Google Duped Users With 2016 Privacy Changes, Australian Regulator Says

Google misled consumers with its 2016 privacy changes, which allowed the company to combine data about people's “anonymous” web-browsing activity with their personally identifiable data, regulators in Australia alleged Monday.

The company “failed to properly inform consumers, and did not gain their explicit informed consent, about its move in 2016 to begin combining personal information in consumers’ Google accounts with information about those individuals’ activities on non-Google sites that used Google technology, formerly DoubleClick technology, to display ads,” the Australian Competition and Consumer Commission alleged.

The Australian regulators noted that when Google acquired DoubleClick in 2008, the company told the Federal Trade Commission and EU regulators that it would not combine DoubleClick data about consumers with data about their activity on Google services, because DoubleClick's contracts prevented Google from doing so.

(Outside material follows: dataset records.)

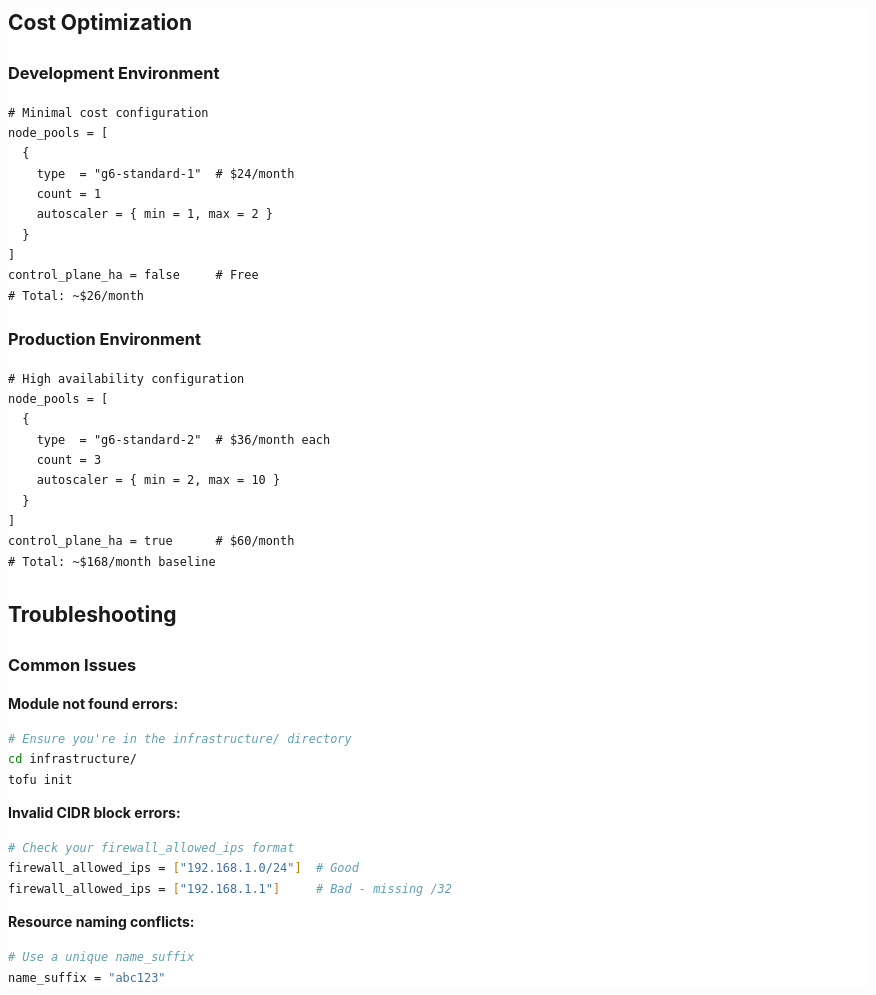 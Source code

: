 ## Cost Optimization

### Development Environment
```hcl
# Minimal cost configuration
node_pools = [
  {
    type  = "g6-standard-1"  # $24/month
    count = 1
    autoscaler = { min = 1, max = 2 }
  }
]
control_plane_ha = false     # Free
# Total: ~$26/month
```

### Production Environment
```hcl
# High availability configuration
node_pools = [
  {
    type  = "g6-standard-2"  # $36/month each
    count = 3
    autoscaler = { min = 2, max = 10 }
  }
]
control_plane_ha = true      # $60/month
# Total: ~$168/month baseline
```

## Troubleshooting

### Common Issues

**Module not found errors:**
```bash
# Ensure you're in the infrastructure/ directory
cd infrastructure/
tofu init
```

**Invalid CIDR block errors:**
```bash
# Check your firewall_allowed_ips format
firewall_allowed_ips = ["192.168.1.0/24"]  # Good
firewall_allowed_ips = ["192.168.1.1"]     # Bad - missing /32
```

**Resource naming conflicts:**
```bash
# Use a unique name_suffix
name_suffix = "abc123"
```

Google rolled out the change in policy in June of 2016. At the time, the company asked users to opt in to receive personalized ads, and promised users that doing so would allow them to control ads more easily.

The Australian agency alleges that Google's wording to users was misleading.

“Consumers could not have properly understood the changes Google was making nor how their data would be used, and so did not -- and could not -- give informed consent,” the agency stated.

Agency chairman Rod Sims added: “We believe that many consumers, if given an informed choice, may have refused Google permission to combine and use such a wide array of their personal information for Google’s own financial benefit.”